Well, the reason I am here on this platform is really a fluke. But it is also
in the context of saying that it has something to do with women and I think a
rather nice fluke. First of all, of course, I'm a woman, but that wasn't the
point. What led to the discovery, the first and to this day the only most
certain effect of a very low dose of radiation in the human population was
the result of my saying: "Why don't we go and ask the mothers?"
The situation was as follows: Way back in the 1950's, there was a worldwide
increase in leukemia. I can tell you today that this was an unnecessary
alarm. It was an alarm due to the fact that because anti-biotics had come
into our lives, we were seeing for the first time very many cases of leukemia,
and normally don't. These children -- or adults, for that matter -- would
have died of infections before you realized that they were truly suffering
from a latent form of a blood cancer. But (..?) the anti-biotics in these
cases emerge? Now, we didn't know this, but what we did notice -- we as
medical people -- we noticed that children between two and four were suffering
more than any other age group. And we were sufficiently expertised to know
that this was very unusual. If children get troubles -- they either get them
as babies; new born babies are very vulnerable, or they get trouble after
they go to school, which is usually at the age of five and they are meeting
other children -- why children between two and four?

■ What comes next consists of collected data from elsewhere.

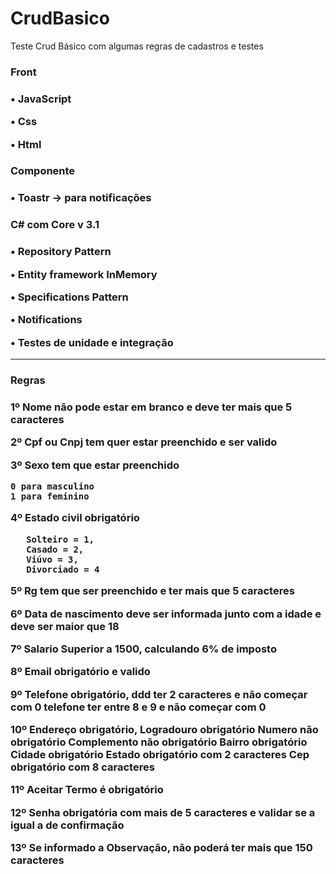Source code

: # CrudBasico
Teste Crud Básico com algumas regras de cadastros e testes

<h3>Front<h3/> 

  •	JavaScript
  
  •	Css
  
  •	Html
  
<h3>Componente<h3/>

  •	Toastr -> para notificações


<h3>C# com Core v 3.1<h3/>

  •	Repository Pattern
  
  •	Entity framework InMemory
  
  •	Specifications Pattern
  
  •	Notifications
  
  •	Testes de unidade e integração
  
  
  <hr/>
  

<h3>Regras<h3/>



1º Nome não pode estar em branco e deve ter mais que 5 caracteres

2º Cpf ou Cnpj tem quer estar preenchido e ser valido

3º Sexo tem que estar preenchido 

	0 para masculino 
	1 para feminino

4º Estado civil obrigatório 

       Solteiro = 1,
       Casado = 2,
       Viúvo = 3,
       Divorciado = 4

5º Rg tem que ser preenchido e ter mais que 5 caracteres

6º Data de nascimento deve ser informada junto com a idade e deve ser maior que 18

7º Salario Superior a 1500, calculando 6% de imposto

8º Email obrigatório e valido

9º Telefone obrigatório, 
	ddd ter 2 caracteres e não começar com 0 
	telefone ter entre 8 e 9 e não começar com 0

10º Endereço obrigatório, 
	Logradouro obrigatório
	Numero não obrigatório
	Complemento não obrigatório
	Bairro obrigatório
	Cidade obrigatório
	Estado obrigatório com 2 caracteres
	Cep obrigatório com 8 caracteres

11º Aceitar Termo é obrigatório

12º Senha obrigatória com mais de 5 caracteres e validar se a igual a de confirmação

13º Se informado a Observação,  não poderá ter mais que 150 caracteres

And this was where I said: "Why don't we go and ask the mothers?" And we
picked out -- we needed all the cases in Britain -- we got the death
certificates of every child who had died of leukemia in the last three
years; we had as control groups every child who died of any other form of
cancer, and a live child for each dead child. And I must now tell
you . . . we set out to do a survey -- it's known as the "Oxford Survey of
Childhood Cancers" because that was where I was actually working at the
time --, and it set out to interview the mothers of children who had recently
died, either from leukemia or from another malignant disease, and for each
dead child we had a live child. And it was from what the mothers told us of
these children that it became recognized that the children who had died of
cancer -- let's say an early death from cancer, before the age of ten as it
happened -- had been twice as often x-rayed before they were born as the live
children. X-ray, just an x-ray photograph. We've seen the cameras
clicking 'round this hall all this morning. It's difficult to imagine a
dose of radiation that is as small, as temporary as an x-ray
photograph. Click -- it's over.
By the end of the time we did the survey -- we met of course with terrible
opposition when we produced this fact, but we've been given now 30 years
to establish what everybody now agrees to, and that is, that if single,
non-repeated exposure to a small dose of ionizing radiation before you are
born is sufficient to increase the risk of an early cancer death, and that
the sooner this event happens after conception, the nearer you are to
conception, the more dangerous it is. Probably every childhood cancer,
except the man-made ones from x-rays, could be due to background
radiation. Are you going to play with that ball of fire and say it's
safe? Are you going to introduce into the human race the possibility of
causing not only -- shall we put it into technical terms -- adding to
population loads of cancer? Are you going to be happier by adding to
population loads of defective genes for future generations?
Naturally, I'm on your side.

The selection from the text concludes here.